Blocking fibronectin fibrillogenesis impairs mineralization. (A) Wild-type cells were induced to differentiate into osteoblasts in the presence (FUD treated) or absence (control) of FUD, and the expressions of alkaline phosphatase (ALP) and mineralization (Alizarin red S [ARS]) were monitored at day 0 (D0) and day 14 (D14). (B) Wild-type (β1^fl/fl), Icap-1^−/−, and β1^−/− cells were cultured as described for in vitro mineralization assay. At day 0, the medium was changed to induce differentiation. Cells were fixed either at day 0 or day 4, and type I collagen deposition was analyzed by immunofluorescence staining. (C) Wild-type (β1^fl/fl), Icap-1^−/−, and β1^−/− cells were embedded in highly concentrated type I collagen gel (5 mg/ml). After 1 wk in normal medium to allow cell proliferation, the medium was changed for the osteogenic medium, and the culture was continued for an additional 21 d.
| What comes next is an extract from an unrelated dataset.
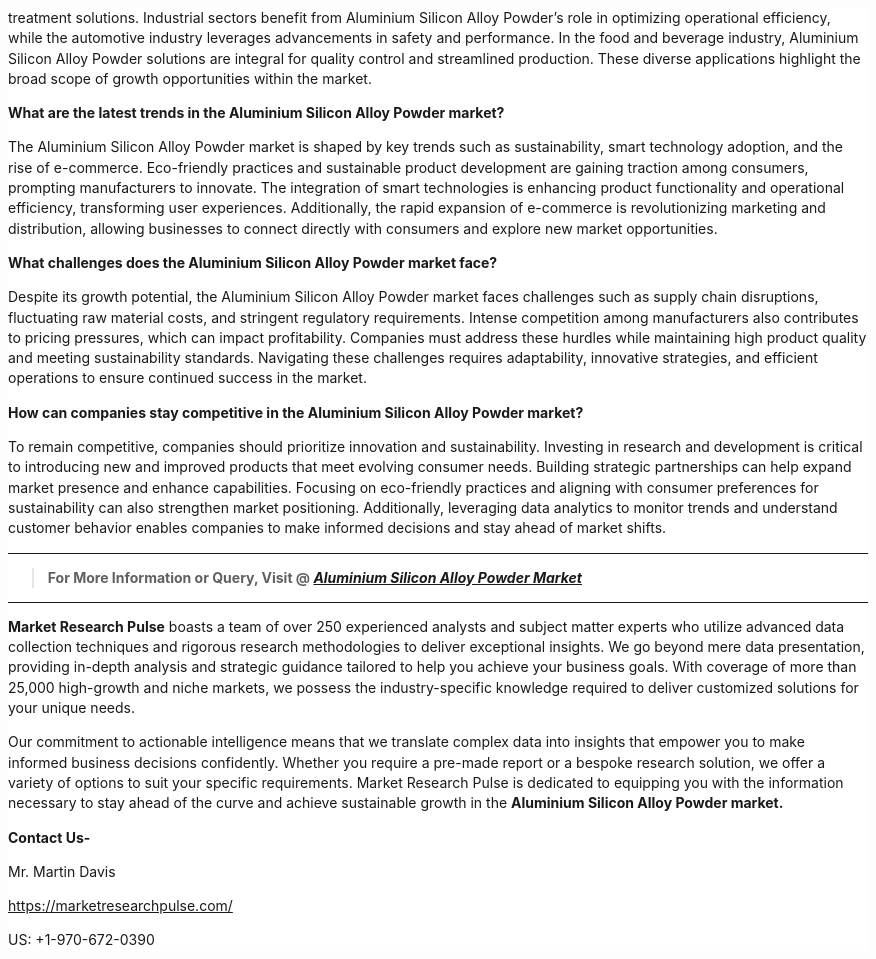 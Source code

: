 treatment solutions. Industrial sectors benefit from Aluminium Silicon Alloy Powder&rsquo;s role in optimizing operational efficiency, while the automotive industry leverages advancements in safety and performance. In the food and beverage industry, Aluminium Silicon Alloy Powder solutions are integral for quality control and streamlined production. These diverse applications highlight the broad scope of growth opportunities within the market.</p><p><strong>What are the latest trends in the Aluminium Silicon Alloy Powder market?</strong></p><p>The Aluminium Silicon Alloy Powder market is shaped by key trends such as sustainability, smart technology adoption, and the rise of e-commerce. Eco-friendly practices and sustainable product development are gaining traction among consumers, prompting manufacturers to innovate. The integration of smart technologies is enhancing product functionality and operational efficiency, transforming user experiences. Additionally, the rapid expansion of e-commerce is revolutionizing marketing and distribution, allowing businesses to connect directly with consumers and explore new market opportunities.</p><p><strong>What challenges does the Aluminium Silicon Alloy Powder market face?</strong></p><p>Despite its growth potential, the Aluminium Silicon Alloy Powder market faces challenges such as supply chain disruptions, fluctuating raw material costs, and stringent regulatory requirements. Intense competition among manufacturers also contributes to pricing pressures, which can impact profitability. Companies must address these hurdles while maintaining high product quality and meeting sustainability standards. Navigating these challenges requires adaptability, innovative strategies, and efficient operations to ensure continued success in the market.</p><p><strong>How can companies stay competitive in the Aluminium Silicon Alloy Powder market?</strong></p><p>To remain competitive, companies should prioritize innovation and sustainability. Investing in research and development is critical to introducing new and improved products that meet evolving consumer needs. Building strategic partnerships can help expand market presence and enhance capabilities. Focusing on eco-friendly practices and aligning with consumer preferences for sustainability can also strengthen market positioning. Additionally, leveraging data analytics to monitor trends and understand customer behavior enables companies to make informed decisions and stay ahead of market shifts.</p><hr /><blockquote><p><strong>For More Information or Query, Visit @&nbsp;<em><a href="https://marketresearchpulse.com/report/104020/aluminium-silicon-alloy-powder-market?utm_source=Linkedin&utm_medium=023">Aluminium Silicon Alloy Powder Market</a></em></strong></p></blockquote><hr /><p><strong>Market Research Pulse</strong> boasts a team of over 250 experienced analysts and subject matter experts who utilize advanced data collection techniques and rigorous research methodologies to deliver exceptional insights. We go beyond mere data presentation, providing in-depth analysis and strategic guidance tailored to help you achieve your business goals. With coverage of more than 25,000 high-growth and niche markets, we possess the industry-specific knowledge required to deliver customized solutions for your unique needs.</p><p>Our commitment to actionable intelligence means that we translate complex data into insights that empower you to make informed business decisions confidently. Whether you require a pre-made report or a bespoke research solution, we offer a variety of options to suit your specific requirements. Market Research Pulse is dedicated to equipping you with the information necessary to stay ahead of the curve and achieve sustainable growth in the <strong>Aluminium Silicon Alloy Powder market.</strong></p><p><strong>Contact Us-</strong></p><p>Mr. Martin Davis</p><p>https://marketresearchpulse.com/</p><p>US: +1-970-672-0390</p>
Gels were then stained with Alizarin red S to detect mineralized foci. (D) Mineralization of cells expressing high levels of kindlin-2 (high) was analyzed after their culture in osteoblast differentiation media. Expression of alkaline phosphatase was used to follow the early commitment of cells to the osteoblast lineage at day 3 (D3), and mineralization was visualized by Alizarin red S staining at day 15 (D15). Bars: (A, C, and D) 1 mm; (B) 20 µm.